__PROBLEM REQUIREMENTS__. There is material below. Print exactly the lines starting at the line with "### [29 ноября, 2014]()" and ending at the line with "- ![Avatar](/static/speakers/yehor-nazarkin.jpg) [Егор", ends included, and no others.
### DATA SUPPLIED
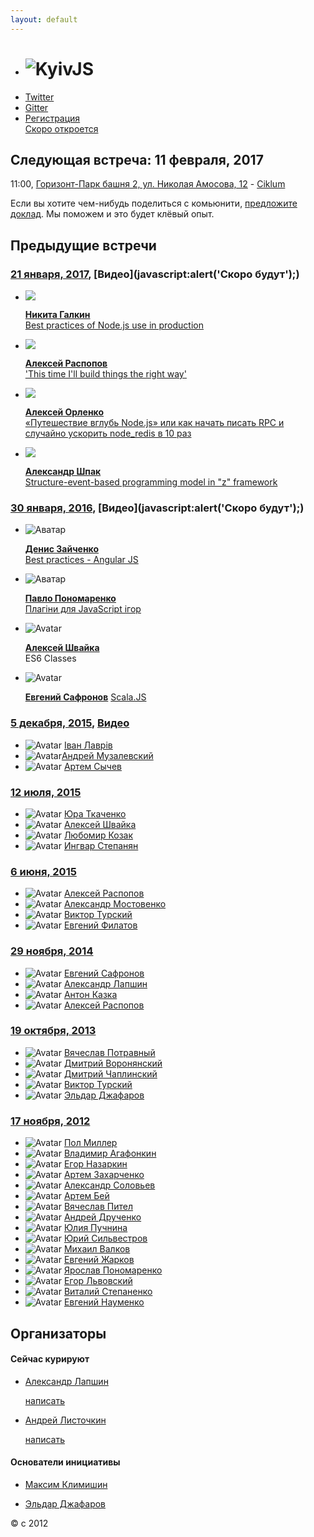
 ```yaml
---
layout: default
---
```


  - # ![KyivJS](/static/kyiv-js-rectangle-no-alpha.png)
  - [Twitter](https://twitter.com/kyivjs)
  - [Gitter](https://gitter.im/dev-ua/frontend-ua/kyivjs)
  - [Регистрация <br/> Скоро откроется]()

## Следующая встреча: 11 февраля, 2017
<!--
[Донская 4а](https://maps.yandex.ua/-/CVw9rZop) - - - [Digital Future](http://digital-future.org/) + [The App Solutions](http://theappsolutions.com/)
-->
11:00, [Горизонт-Парк башня 2, ул. Николая Амосова, 12](https://yandex.ru/maps/-/CZT3UNIX) - [Ciklum](https://www.ciklum.com/)

Если вы хотите чем-нибудь поделиться с комьюнити, [предложите доклад](#write-anchor). Мы поможем и это будет клёвый опыт.

## Предыдущие встречи

### [21 января, 2017](https://dou.ua/calendar/13768/), [Видео](javascript:alert\('Скоро будут'\);)

  - ![](http://frameworksdays.com/uploads/speakers/galkin.png)

    >
      [**Никита Галкин**](https://twitter.com/galk_in)  
      [Best practices of Node.js use in production](https://galk-in.github.io/kyivjs-2017)

  - ![](/static/speakers/alexey-raspopov.jpg)

    >
      [**Алексей Распопов**](https://twitter.com/alexeyraspopov)  
      ['This time I'll build things the right way'](https://alexeyraspopov.github.io/the-right-way)

  - ![](/static/speakers/alexey-orlenko.jpg)

    >
      [**Алексей Орленко**](https://www.linkedin.com/in/alexeyorlenko)  
      [«Путешествие вглубь Node.js» или как начать писать RPC и случайно ускорить node_redis в 10 раз](https://aqrln.github.io/kyivjs-2017)

  - ![](/static/speakers/oleksandr-shpak.jpg)

    >
      [**Александр Шпак**](https://www.linkedin.com/in/oleksandr-shpak-8915376)  
      [Structure-event-based programming model in "z" framework](https://drive.google.com/file/d/0B5hEGrbXzEkMdW9NV21qdG9jeVk/view)

### [30 января, 2016](http://dou.ua/calendar/9623/), [Видео](javascript:alert\('Скоро будут'\);)

  - ![Аватар](/static/speakers/denis-zaichenko.jpg)

    >
      [**Денис Зайченко**](https://www.linkedin.com/in/dzaichenko)  
      [Best practices - Angular JS]()
  - ![Аватар](/static/speakers/pavlo-ponomarenko.jpg)

    >
      [**Павло Пономаренко**](https://github.com/theshock)  
      [Плагіни для JavaScript ігор](http://slides.com/theshock/javascript-plugins/)
  - ![Avatar](/static/speakers/aleksey-shvayka.jpg)

    >
      [**Алексей Швайка**](https://www.linkedin.com/in/ashvayka)  
      ES6 Classes

  - ![Avatar](/static/speakers/evgeniy-safronov.jpg)

    >
      [**Евгений Сафронов**](https://www.linkedin.com/in/eugene-safronov-b7b257b0)
      [Scala.JS](https://www.dropbox.com/s/dnkkgwjflul54ny/Scala-JS%20%28KyivJS%2030-01%29.pdf?dl=0)

### [5 декабря, 2015](http://dou.ua/calendar/9101/), [Видео](https://www.youtube.com/playlist?list=PLxw9RJPDS60qUL9tiH3Hh-xB8rY5xV2Cr)

  - ![Avatar](/static/speakers/ivan-lavriv.jpg) [Іван Лаврів](https://ua.linkedin.com/in/ivan-lavriv-16b23878/en)
  - ![Avatar](/static/speakers/andrii-muzalevskyi.jpg)[Андрей Музалевский](https://ua.linkedin.com/in/andreymuzalevskiy/en)
  - ![Avatar](/static/speakers/artem-sychov.jpg) [Артем Сычев](https://www.linkedin.com/in/suchov/en)

### [12 июля, 2015]()

  - ![Avatar](/static/speakers/yuri-tkachenko.jpg) [Юра Ткаченко](https://www.linkedin.com/in/tkachenkoyuri)
  - ![Avatar](/static/speakers/aleksey-shvayka.jpg) [Алексей Швайка](https://www.linkedin.com/in/ashvayka)
  - ![Avatar](/static/speakers/liubomyr-kozak.jpg) [Любомир Козак](https://www.linkedin.com/in/luibomyr)
  - ![Avatar](/static/speakers/ingvar-stepanyan.jpg) [Ингвар Степанян](https://ua.linkedin.com/in/rreverser)

### [6 июня, 2015](http://dou.ua/calendar/7456/)

  - ![Avatar](/static/speakers/alexey-raspopov.jpg) [Алексей Распопов](https://www.linkedin.com/profile/view?id=126122043)
  - ![Avatar](/static/speakers/alexander-mostovenko.jpg) [Александр Мостовенко](https://www.linkedin.com/in/mostovenko)
  - ![Avatar](/static/speakers/viktor-turskyi.jpg) [Виктор Турский](https://www.linkedin.com/in/turskyi)
  - ![Avatar](/static/speakers/evgen-filatov.jpg) [Евгений Филатов](https://www.linkedin.com/pub/evgen-filatov/16/a17/8b7)

### [29 ноября, 2014]()

  - ![Avatar](/static/speakers/yevgen-safronov.jpg) [Евгений Сафронов](http://ua.linkedin.com/pub/eugene-safronov/15/3a/392)
  - ![Avatar](/static/speakers/alex-lapshyn.jpg) [Александр Лапшин](http://ua.linkedin.com/in/sudodoki)
  - ![Avatar](/static/speakers/anton-kazka.jpg) [Антон Казка](http://ua.linkedin.com/pub/anton-kazka/74/aa5/9b5)
  - ![Avatar](/static/speakers/alexey-raspopov.jpg) [Алексей Распопов](https://www.linkedin.com/profile/view?id=126122043)

### [19 октября, 2013](http://dou.ua/calendar/3915/)

  - ![Avatar](/static/speakers/vyatcheslav-potravnyy.jpg) [Вячеслав Потравный](http://ua.linkedin.com/pub/vyatcheslav-potravnyy/4a/414/50b/)
  - ![Avatar](/static/speakers/dmitri-voronianski.jpg) [Дмитрий Воронянский](http://ua.linkedin.com/in/voronianski/)
  - ![Avatar](/static/speakers/dmitry-chaplinsky.jpg) [Дмитрий Чаплинский](http://ua.linkedin.com/pub/dmitry-chaplinsky/24/784/760)
  - ![Avatar](/static/speakers/viktor-turskyi.jpg) [Виктор Турский](https://www.linkedin.com/in/turskyi)
  - ![Avatar](/static/speakers/eldar-djafarov.jpg) [Эльдар Джафаров](http://www.linkedin.com/in/edjafarov)

### [17 ноября, 2012](http://dou.ua/calendar/2321)

  - ![Avatar](/static/speakers/paul-miller.jpg) [Пол Миллер](https://sg.linkedin.com/in/paulmillr)
  - ![Avatar](/static/speakers/vladimir-agafonkin.jpg) [Владимир Агафонкин](https://www.linkedin.com/in/agafonkin)
  - ![Avatar](/static/speakers/yehor-nazarkin.jpg) [Егор Назаркин](https://ua.linkedin.com/in/yehor-nazarkin-50553129)
  - ![Avatar](/static/speakers/artem-zakharchenko.jpg) [Артем Захарченко](https://ua.linkedin.com/in/artem-zakharchenko-baa1453b)
  - ![Avatar](/static/speakers/alexander-solovyov.jpg) [Александр Соловьев](https://ua.linkedin.com/in/asolovyov)
  - ![Avatar](/static/speakers/artem-bey.jpg) [Артем Бей](https://ua.linkedin.com/in/artembey)
  - ![Avatar](/static/speakers/vyacheslav-pytel.jpg) [Вячеслав Пител](https://ua.linkedin.com/in/vpytel)
  - ![Avatar](/static/speakers/andrew-druchenko.jpg) [Андрей Друченко](https://ua.linkedin.com/in/bananos)
  - ![Avatar](/static/speakers/yulia-puchnina.jpg) [Юлия Пучнина](https://ua.linkedin.com/in/yulia-puchnina-17473a36/en)
  - ![Avatar](/static/speakers/silvestrov-yuriy.jpg) [Юрий Сильвестров](https://ua.linkedin.com/in/ysilvestrov)
  - ![Avatar](/static/speaker-male-placeholder.jpg) [Михаил Валков]()
  - ![Avatar](/static/speakers/eugene-zharkov.jpg) [Евгений Жарков](https://ua.linkedin.com/in/eugenezharkov)
  - ![Avatar](/static/speakers/yaroslav-ponomarenko.jpg) [Ярослав Пономаренко](https://ua.linkedin.com/in/yponomarenko)
  - ![Avatar](/static/speakers/yehor-lvivski.jpg) [Егор Львовский](https://ua.linkedin.com/in/lvivski)
  - ![Avatar](/static/speaker-male-placeholder.jpg) [Виталий Степаненко]()
  - ![Avatar](/static/speaker-male-placeholder.jpg) [Евгений Науменко]()



## Организаторы

<mark id="write-anchor"></mark>

#### Сейчас курируют
- [Александр Лапшин](https://twitter.com/sudodoki)

    [написать](https://gitter.im/sudodoki)

- [Андрей Листочкин](https://twitter.com/listochkin)

    [написать](https://gitter.im/listochkin)

#### Основатели инициативы
- [Максим Климишин](http://www.linkedin.com/in/klymyshyn)

- [Эльдар Джафаров](http://www.linkedin.com/in/edjafarov)

&copy; с 2012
######
__RESULT OF THE EXERCISE__.
### [29 ноября, 2014]()

  - ![Avatar](/static/speakers/yevgen-safronov.jpg) [Евгений Сафронов](http://ua.linkedin.com/pub/eugene-safronov/15/3a/392)
  - ![Avatar](/static/speakers/alex-lapshyn.jpg) [Александр Лапшин](http://ua.linkedin.com/in/sudodoki)
  - ![Avatar](/static/speakers/anton-kazka.jpg) [Антон Казка](http://ua.linkedin.com/pub/anton-kazka/74/aa5/9b5)
  - ![Avatar](/static/speakers/alexey-raspopov.jpg) [Алексей Распопов](https://www.linkedin.com/profile/view?id=126122043)

### [19 октября, 2013](http://dou.ua/calendar/3915/)

  - ![Avatar](/static/speakers/vyatcheslav-potravnyy.jpg) [Вячеслав Потравный](http://ua.linkedin.com/pub/vyatcheslav-potravnyy/4a/414/50b/)
  - ![Avatar](/static/speakers/dmitri-voronianski.jpg) [Дмитрий Воронянский](http://ua.linkedin.com/in/voronianski/)
  - ![Avatar](/static/speakers/dmitry-chaplinsky.jpg) [Дмитрий Чаплинский](http://ua.linkedin.com/pub/dmitry-chaplinsky/24/784/760)
  - ![Avatar](/static/speakers/viktor-turskyi.jpg) [Виктор Турский](https://www.linkedin.com/in/turskyi)
  - ![Avatar](/static/speakers/eldar-djafarov.jpg) [Эльдар Джафаров](http://www.linkedin.com/in/edjafarov)

### [17 ноября, 2012](http://dou.ua/calendar/2321)

  - ![Avatar](/static/speakers/paul-miller.jpg) [Пол Миллер](https://sg.linkedin.com/in/paulmillr)
  - ![Avatar](/static/speakers/vladimir-agafonkin.jpg) [Владимир Агафонкин](https://www.linkedin.com/in/agafonkin)
  - ![Avatar](/static/speakers/yehor-nazarkin.jpg) [Егор Назаркин](https://ua.linkedin.com/in/yehor-nazarkin-50553129)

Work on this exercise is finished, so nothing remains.